Wednesday, 19 March 2008

Am I bothered?

When I was travelling down to Essex earlier this week, two chavettes got on the train at Basildon. This was about mid-morning, but it soon became evident from their loud conversation that they had been at an all night party. Most of it is not repeatable on a family blog, but I was interested to learn that some Essex boys insist on wearing their trainers in bed.

After a while, one of them said (in an appropriate Estuary accent), 'Some people say I talk posh. Do I talk posh? Do you think I'm posh?' I suppose she was posh in the sense that when Kate Nash affects an Estuary accent for her songs (as distinct from the classless accent she has in interviews), the result might still be considered 'posh'. Thus, Nash renders 'bitter' as 'bittah' just as these young women rendered 'daughter' (when discussing what to tell their mothers) as 'daughtah'.

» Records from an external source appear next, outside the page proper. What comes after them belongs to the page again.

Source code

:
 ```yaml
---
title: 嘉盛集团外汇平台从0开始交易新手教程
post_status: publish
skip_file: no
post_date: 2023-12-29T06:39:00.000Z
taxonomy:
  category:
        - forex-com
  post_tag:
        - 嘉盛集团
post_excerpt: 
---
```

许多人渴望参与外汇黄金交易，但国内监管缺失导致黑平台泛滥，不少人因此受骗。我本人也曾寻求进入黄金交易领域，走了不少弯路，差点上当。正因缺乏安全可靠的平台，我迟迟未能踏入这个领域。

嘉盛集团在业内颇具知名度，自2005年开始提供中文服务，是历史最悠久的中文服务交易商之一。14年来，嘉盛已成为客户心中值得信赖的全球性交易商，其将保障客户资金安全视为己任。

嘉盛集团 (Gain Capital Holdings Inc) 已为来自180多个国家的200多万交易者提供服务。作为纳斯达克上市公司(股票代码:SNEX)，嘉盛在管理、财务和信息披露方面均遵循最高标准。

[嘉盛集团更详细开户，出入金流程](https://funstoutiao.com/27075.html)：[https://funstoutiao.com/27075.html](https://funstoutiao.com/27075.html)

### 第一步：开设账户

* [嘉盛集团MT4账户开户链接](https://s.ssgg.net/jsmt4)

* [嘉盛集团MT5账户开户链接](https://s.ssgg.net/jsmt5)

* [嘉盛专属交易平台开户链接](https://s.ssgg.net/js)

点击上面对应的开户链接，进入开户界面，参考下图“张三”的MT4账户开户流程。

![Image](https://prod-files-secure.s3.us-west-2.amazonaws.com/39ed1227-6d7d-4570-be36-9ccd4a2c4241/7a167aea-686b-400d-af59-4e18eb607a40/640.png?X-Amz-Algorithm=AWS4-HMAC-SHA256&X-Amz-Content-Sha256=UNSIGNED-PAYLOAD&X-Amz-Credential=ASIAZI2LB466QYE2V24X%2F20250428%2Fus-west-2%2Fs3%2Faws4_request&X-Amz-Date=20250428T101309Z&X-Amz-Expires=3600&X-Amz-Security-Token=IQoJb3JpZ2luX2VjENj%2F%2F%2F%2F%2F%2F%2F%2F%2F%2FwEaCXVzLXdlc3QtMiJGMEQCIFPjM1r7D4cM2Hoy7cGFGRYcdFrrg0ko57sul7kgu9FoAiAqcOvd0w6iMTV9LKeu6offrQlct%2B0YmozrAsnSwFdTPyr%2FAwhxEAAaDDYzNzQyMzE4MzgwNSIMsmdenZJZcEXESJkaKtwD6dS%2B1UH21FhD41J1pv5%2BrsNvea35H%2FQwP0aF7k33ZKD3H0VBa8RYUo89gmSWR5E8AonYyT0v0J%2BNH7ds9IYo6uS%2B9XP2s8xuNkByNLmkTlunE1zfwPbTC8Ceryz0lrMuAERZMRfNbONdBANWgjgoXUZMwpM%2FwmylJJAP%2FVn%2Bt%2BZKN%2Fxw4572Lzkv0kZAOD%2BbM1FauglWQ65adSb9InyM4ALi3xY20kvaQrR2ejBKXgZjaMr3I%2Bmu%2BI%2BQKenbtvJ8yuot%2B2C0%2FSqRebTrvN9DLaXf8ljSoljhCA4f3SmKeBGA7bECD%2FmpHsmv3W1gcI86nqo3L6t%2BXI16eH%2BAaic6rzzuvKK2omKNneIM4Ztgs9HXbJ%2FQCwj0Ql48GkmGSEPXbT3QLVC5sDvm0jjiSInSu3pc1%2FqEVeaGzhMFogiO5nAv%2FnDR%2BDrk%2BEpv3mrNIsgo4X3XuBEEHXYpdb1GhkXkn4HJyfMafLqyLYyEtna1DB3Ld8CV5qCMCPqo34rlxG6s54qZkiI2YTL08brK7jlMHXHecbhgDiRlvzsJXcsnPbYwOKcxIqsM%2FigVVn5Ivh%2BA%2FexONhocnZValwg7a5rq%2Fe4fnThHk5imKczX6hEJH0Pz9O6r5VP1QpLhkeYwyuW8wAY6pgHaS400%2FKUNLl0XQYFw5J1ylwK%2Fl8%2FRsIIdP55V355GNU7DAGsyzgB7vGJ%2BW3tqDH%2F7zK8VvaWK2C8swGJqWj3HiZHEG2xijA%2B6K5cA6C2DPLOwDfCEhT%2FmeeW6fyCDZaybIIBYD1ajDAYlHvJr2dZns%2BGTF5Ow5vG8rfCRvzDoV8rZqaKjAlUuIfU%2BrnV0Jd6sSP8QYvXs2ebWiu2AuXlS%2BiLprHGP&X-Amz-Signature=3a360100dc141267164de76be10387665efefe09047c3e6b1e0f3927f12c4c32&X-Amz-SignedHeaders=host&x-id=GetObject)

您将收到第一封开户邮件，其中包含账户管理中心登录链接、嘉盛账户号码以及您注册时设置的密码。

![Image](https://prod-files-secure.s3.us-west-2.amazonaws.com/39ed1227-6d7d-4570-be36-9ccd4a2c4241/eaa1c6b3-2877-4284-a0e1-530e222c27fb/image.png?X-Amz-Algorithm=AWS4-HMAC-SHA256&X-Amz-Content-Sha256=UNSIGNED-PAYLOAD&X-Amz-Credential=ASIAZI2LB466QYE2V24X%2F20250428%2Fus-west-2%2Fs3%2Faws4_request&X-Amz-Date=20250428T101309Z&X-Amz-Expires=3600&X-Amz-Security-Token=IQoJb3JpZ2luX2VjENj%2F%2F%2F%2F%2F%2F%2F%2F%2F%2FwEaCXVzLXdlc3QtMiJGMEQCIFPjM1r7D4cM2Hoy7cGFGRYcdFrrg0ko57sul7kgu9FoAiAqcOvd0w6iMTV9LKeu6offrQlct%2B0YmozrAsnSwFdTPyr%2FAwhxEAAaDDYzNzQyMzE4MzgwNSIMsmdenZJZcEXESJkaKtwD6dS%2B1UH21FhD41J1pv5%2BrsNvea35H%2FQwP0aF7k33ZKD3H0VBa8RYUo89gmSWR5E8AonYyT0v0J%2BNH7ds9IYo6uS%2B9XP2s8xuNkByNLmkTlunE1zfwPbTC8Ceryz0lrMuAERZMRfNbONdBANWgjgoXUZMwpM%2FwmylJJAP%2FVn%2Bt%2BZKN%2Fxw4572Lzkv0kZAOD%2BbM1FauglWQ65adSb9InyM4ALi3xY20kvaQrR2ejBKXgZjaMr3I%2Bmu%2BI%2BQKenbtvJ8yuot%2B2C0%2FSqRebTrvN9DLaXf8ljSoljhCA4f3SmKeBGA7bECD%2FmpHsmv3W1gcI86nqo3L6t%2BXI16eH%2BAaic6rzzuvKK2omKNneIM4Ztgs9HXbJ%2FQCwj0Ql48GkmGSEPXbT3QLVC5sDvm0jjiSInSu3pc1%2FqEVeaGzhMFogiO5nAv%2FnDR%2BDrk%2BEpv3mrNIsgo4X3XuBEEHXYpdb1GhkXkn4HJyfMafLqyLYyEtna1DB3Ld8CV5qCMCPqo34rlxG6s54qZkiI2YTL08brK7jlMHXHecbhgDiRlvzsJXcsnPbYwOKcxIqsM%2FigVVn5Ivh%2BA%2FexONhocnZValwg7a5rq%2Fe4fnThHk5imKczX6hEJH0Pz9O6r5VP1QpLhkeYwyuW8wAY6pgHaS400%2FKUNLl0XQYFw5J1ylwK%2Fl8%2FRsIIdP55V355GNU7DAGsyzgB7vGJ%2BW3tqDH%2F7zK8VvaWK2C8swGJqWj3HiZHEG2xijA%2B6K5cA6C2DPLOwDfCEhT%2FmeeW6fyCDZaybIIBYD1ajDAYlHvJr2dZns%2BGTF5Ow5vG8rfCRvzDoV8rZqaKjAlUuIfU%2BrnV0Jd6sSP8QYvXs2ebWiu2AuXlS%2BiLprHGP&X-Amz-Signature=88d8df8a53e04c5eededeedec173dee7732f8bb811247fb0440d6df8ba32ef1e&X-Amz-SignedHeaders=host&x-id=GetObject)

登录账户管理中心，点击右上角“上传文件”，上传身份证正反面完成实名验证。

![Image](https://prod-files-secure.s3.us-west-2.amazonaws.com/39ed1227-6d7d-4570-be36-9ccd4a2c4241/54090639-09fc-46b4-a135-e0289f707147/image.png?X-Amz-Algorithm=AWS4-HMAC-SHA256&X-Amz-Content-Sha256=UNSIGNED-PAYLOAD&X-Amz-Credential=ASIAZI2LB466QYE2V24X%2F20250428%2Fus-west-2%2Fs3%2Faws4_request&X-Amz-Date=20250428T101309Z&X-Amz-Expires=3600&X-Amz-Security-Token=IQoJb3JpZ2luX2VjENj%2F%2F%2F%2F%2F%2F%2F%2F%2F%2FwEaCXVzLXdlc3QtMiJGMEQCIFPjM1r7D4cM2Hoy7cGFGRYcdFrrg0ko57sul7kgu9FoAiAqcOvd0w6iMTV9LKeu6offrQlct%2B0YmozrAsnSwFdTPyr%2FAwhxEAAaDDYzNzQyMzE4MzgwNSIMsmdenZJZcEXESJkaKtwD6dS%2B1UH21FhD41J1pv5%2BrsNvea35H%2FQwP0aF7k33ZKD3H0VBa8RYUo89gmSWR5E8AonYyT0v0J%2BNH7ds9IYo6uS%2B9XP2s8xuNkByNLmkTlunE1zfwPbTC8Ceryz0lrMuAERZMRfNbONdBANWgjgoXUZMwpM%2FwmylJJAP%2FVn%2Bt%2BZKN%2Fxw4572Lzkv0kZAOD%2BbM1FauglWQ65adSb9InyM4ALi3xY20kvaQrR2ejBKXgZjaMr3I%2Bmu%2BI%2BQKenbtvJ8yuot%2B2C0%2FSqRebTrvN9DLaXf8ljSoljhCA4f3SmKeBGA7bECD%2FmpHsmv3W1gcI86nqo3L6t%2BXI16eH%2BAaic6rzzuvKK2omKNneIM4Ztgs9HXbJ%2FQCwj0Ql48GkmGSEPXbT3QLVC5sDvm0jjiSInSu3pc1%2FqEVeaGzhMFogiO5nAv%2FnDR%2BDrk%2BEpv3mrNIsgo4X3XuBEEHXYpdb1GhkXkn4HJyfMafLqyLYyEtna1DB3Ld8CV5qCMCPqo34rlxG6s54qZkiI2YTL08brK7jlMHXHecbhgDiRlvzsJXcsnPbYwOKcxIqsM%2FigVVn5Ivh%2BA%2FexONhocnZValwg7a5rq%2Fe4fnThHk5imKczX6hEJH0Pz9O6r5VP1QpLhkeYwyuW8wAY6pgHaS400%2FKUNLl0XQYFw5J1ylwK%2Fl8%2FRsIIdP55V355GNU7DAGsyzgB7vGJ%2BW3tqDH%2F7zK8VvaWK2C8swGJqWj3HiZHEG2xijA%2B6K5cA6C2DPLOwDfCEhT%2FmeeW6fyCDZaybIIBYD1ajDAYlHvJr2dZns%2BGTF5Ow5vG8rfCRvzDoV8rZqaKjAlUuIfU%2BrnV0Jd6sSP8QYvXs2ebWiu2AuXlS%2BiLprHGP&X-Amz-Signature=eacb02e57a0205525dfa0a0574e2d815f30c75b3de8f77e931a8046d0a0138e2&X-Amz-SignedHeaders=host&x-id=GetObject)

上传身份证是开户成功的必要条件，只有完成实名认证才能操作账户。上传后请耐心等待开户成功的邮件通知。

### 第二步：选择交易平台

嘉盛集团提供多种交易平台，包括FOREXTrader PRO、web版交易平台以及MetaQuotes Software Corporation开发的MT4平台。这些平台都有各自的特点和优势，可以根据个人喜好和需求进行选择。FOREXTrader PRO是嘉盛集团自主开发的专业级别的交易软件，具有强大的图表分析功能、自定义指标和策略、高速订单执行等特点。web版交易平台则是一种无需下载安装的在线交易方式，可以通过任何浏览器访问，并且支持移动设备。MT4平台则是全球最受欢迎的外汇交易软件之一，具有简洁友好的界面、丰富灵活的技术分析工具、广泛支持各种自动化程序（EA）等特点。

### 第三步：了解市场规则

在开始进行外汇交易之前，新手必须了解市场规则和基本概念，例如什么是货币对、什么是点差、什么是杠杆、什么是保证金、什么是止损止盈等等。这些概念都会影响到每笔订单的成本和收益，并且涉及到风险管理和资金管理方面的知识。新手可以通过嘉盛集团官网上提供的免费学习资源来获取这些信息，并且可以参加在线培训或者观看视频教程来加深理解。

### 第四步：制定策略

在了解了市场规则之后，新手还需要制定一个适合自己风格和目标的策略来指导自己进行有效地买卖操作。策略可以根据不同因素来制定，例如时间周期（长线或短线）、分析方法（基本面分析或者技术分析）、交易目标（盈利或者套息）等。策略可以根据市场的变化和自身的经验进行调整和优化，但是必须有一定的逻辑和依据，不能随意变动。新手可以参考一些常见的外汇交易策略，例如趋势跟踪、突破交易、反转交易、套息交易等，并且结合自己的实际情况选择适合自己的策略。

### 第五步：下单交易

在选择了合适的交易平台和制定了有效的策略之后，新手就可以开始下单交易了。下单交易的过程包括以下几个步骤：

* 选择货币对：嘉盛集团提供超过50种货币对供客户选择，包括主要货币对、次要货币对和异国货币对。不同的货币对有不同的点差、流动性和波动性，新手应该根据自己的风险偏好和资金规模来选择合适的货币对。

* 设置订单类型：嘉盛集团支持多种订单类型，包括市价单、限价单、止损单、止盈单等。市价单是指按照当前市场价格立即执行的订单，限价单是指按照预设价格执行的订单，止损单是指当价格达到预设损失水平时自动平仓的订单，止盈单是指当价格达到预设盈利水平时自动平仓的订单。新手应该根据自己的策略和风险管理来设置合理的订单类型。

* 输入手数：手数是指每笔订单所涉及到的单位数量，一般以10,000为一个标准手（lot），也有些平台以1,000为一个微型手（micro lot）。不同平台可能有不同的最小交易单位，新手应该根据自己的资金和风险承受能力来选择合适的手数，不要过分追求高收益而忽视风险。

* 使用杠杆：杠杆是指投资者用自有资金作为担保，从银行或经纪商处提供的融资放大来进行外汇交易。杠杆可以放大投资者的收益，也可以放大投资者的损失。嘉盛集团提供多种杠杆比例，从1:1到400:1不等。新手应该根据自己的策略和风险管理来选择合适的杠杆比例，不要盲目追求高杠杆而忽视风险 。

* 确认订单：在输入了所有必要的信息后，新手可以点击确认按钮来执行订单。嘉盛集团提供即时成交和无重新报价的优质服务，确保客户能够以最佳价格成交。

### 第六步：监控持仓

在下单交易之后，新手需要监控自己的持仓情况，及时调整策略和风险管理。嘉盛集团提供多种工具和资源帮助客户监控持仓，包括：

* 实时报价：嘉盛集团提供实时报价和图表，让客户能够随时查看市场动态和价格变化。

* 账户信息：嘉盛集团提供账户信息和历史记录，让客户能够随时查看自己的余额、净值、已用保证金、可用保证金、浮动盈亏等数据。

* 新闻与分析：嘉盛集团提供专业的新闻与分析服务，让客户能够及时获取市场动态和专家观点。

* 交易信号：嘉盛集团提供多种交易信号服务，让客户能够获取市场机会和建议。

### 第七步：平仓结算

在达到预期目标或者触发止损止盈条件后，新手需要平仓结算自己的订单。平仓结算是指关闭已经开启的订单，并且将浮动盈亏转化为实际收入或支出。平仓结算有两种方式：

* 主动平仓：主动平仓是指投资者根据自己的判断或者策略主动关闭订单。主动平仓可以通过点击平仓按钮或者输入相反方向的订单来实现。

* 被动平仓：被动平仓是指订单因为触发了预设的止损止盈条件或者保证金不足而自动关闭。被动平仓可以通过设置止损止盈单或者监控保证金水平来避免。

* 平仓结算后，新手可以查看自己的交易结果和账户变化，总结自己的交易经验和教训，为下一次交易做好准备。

Social class is now regarded as being of secondary importance in any discussion of contemporary Britain, but there is a sense in which it remains a very real phenomenon. Inverted snoberry in the sense of a fear of being seen as 'posh' is perhaps the stronger form. But then I suppose that 'Posh' Spice was so described because she gained some qualifications at age 16.


Justin Greaves said...

You seem quite a fan of Kate Nash (I think I recall an earlier blog on the subject?). I agree she sounds different in interviews - although she often stresses the importance of improved educational opportunities for those who are not 'academic'. She promotes the BRIT School for Performing Arts and Technology (of which she used to be a member). I have always been puzzled as to where the term 'Posh Spice' came from but I recall it was coined by the tabloid press...

Wyn Grant said...

I like Kate Nash's [main] CD, although I am more interested in Duffy right now. I was aware that KN went to the Brit School. I thought 'Posh' Spice was part of the original contrived marketing programme, but I could be wrong. One of my colleagues had a life size cut out of one of the Spice Women in his office, but fortunately it was not Posh.